March 8, 2022 @ 7:00 pm - 8:30 pm

Ukrainians are fighting for their independence and the future of their country against a brutal assault by the Russian state. This panel will reflect on the implications of Russia’s invasion for Ukraine and the world. This event is co-hosted by the BSIA, IMRC and the Department of Global Studies at Laurier.

Panelists

Ivan (John) Jaworsky is Professor Emeritus, Department of Political Science, University of Waterloo. His research interests include dissent and its legacies in the post-Soviet region, regional issues and inter-ethnic relations in Ukraine (with a focus on Crimea and the Crimean Tatars), and civil-military relations in Ukraine.

Oksana Dudko is the Petro Jacyk Postdoctoral Fellow in Ukrainian Studies at the University of Saskatchewan. Oksana is a historian and curator whose research explores the history of 20th-century Europe with a special focus on violence, gender, and the cultural history of Ukraine, Eastern Europe and the Soviet Union.

Jörg Broschek is Canada Research Chair (Tier 2) in Comparative Federalism and Multilevel Governance and Associate Professor of Political Science at Wilfrid Laurier University. His research explores how federations like Canada or Germany and more encompassing systems of multilevel governance like the European Union adjust to new international and domestic challenges.

Derek Hall is Associate Professor in the Department of Political Science and the Balsillie School at Wilfrid Laurier. He researches global political economy, political ecology, and critical agrarian studies with particular attention to Japan and Southeast Asia.

Tom Deligiannis is an instructor in the Department of Global Studies at Laurier specializing in peace and conflict studies.  Tom’s research focuses on the conflict impacts of human induced environmental and change.

Tara Bedard is Executive Director of the Waterloo Region Immigration Partnership and was previously a senior leader with a European public interest law organization working on human rights and social policy implementation with intergovernmental institutions and national governments.
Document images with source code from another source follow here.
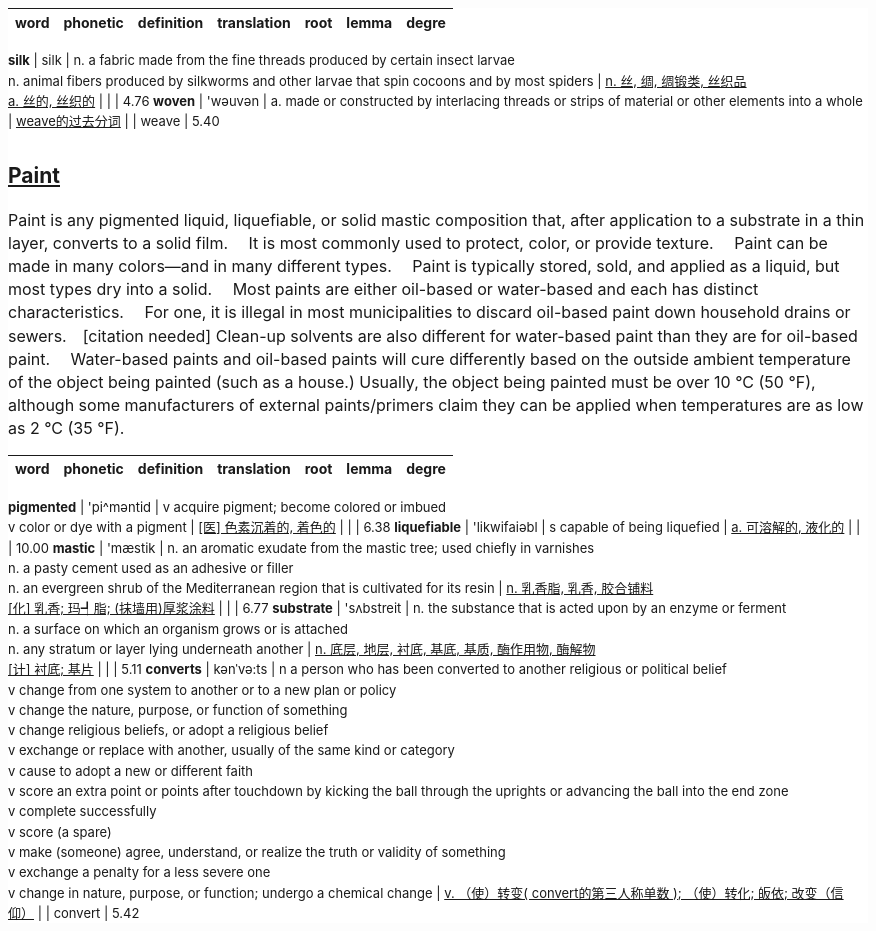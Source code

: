 </font>

word | phonetic | definition | translation | root | lemma | degre
---- | ---- | ---- | ---- | ---- | ---- | ----
<font size=2>
<b>silk</b> | silk | n. a fabric made from the fine threads produced by certain insect larvae<br>n. animal fibers produced by silkworms and other larvae that spin cocoons and by most spiders | <a href=https://en.wikipedia.org/wiki/silk>n. 丝, 绸, 绸锻类, 丝织品<br>a. 丝的, 丝织的</a> |  |  | 4.76
<b>woven</b> | 'wәuvәn | a. made or constructed by interlacing threads or strips of material or other elements into a whole | <a href=https://en.wikipedia.org/wiki/woven>weave的过去分词</a> |  | weave | 5.40
</font>
<br>



## <a href=https://en.wikipedia.org/wiki/Paint>Paint</a> 
<font size=3>
Paint is any pigmented liquid, liquefiable, or solid mastic composition that, after application to a substrate in a thin layer, converts to a solid film. 　It is most commonly used to protect, color, or provide texture. 　Paint can be made in many colors—and in many different types. 　Paint is typically stored, sold, and applied as a liquid, but most types dry into a solid. 　Most paints are either oil-based or water-based and each has distinct characteristics. 　For one, it is illegal in most municipalities to discard oil-based paint down household drains or sewers.　[citation needed] Clean-up solvents are also different for water-based paint than they are for oil-based paint. 　Water-based paints and oil-based paints will cure differently based on the outside ambient temperature of the object being painted (such as a house.) Usually, the object being painted must be over 10 °C (50 °F), although some manufacturers of external paints/primers claim they can be applied when temperatures are as low as 2 °C (35 °F).
</font>

word | phonetic | definition | translation | root | lemma | degre
---- | ---- | ---- | ---- | ---- | ---- | ----
<font size=2>
<b>pigmented</b> | 'pi^mәntid | v acquire pigment; become colored or imbued<br>v color or dye with a pigment | <a href=https://en.wikipedia.org/wiki/pigmented>[医] 色素沉着的, 着色的</a> |  |  | 6.38
<b>liquefiable</b> | 'likwifaiәbl | s capable of being liquefied | <a href=https://en.wikipedia.org/wiki/liquefiable>a. 可溶解的, 液化的</a> |  |  | 10.00
<b>mastic</b> | 'mæstik | n. an aromatic exudate from the mastic tree; used chiefly in varnishes<br>n. a pasty cement used as an adhesive or filler<br>n. an evergreen shrub of the Mediterranean region that is cultivated for its resin | <a href=https://en.wikipedia.org/wiki/mastic>n. 乳香脂, 乳香, 胶合铺料<br>[化] 乳香; 玛┩脂; (抹墙用)厚浆涂料</a> |  |  | 6.77
<b>substrate</b> | 'sʌbstreit | n. the substance that is acted upon by an enzyme or ferment<br>n. a surface on which an organism grows or is attached<br>n. any stratum or layer lying underneath another | <a href=https://en.wikipedia.org/wiki/substrate>n. 底层, 地层, 衬底, 基底, 基质, 酶作用物, 酶解物<br>[计] 衬底; 基片</a> |  |  | 5.11
<b>converts</b> | kənˈvə:ts | n a person who has been converted to another religious or political belief<br>v change from one system to another or to a new plan or policy<br>v change the nature, purpose, or function of something<br>v change religious beliefs, or adopt a religious belief<br>v exchange or replace with another, usually of the same kind or category<br>v cause to adopt a new or different faith<br>v score an extra point or points after touchdown by kicking the ball through the uprights or advancing the ball into the end zone<br>v complete successfully<br>v score (a spare)<br>v make (someone) agree, understand, or realize the truth or validity of something<br>v exchange a penalty for a less severe one<br>v change in nature, purpose, or function; undergo a chemical change | <a href=https://en.wikipedia.org/wiki/converts>v. （使）转变( convert的第三人称单数 ); （使）转化; 皈依; 改变（信仰）</a> |  | convert | 5.42
</font>
<br>
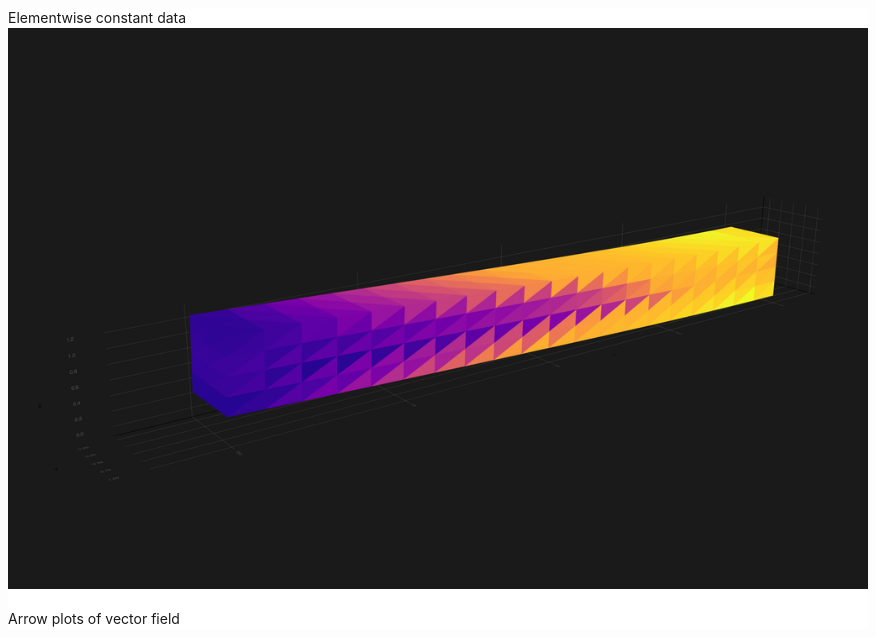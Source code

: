 </div>
<div>

Elementwise constant data
![width:300px center](assets/cellplot-plasticity.png)

</div>
<div>

Arrow plots of vector field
She has over 20 years of experience working in migration, forced displacement and refugee matters.

Moderated by Tanya Richardson, associate professor in the Department of Global Studies and the Anthropology Program at Wilfrid Laurier University. During the past two decades, she has carried out ethnographic research in Ukraine about topics such as such as placemaking practices in Odesa, nature conservation, and apiculture.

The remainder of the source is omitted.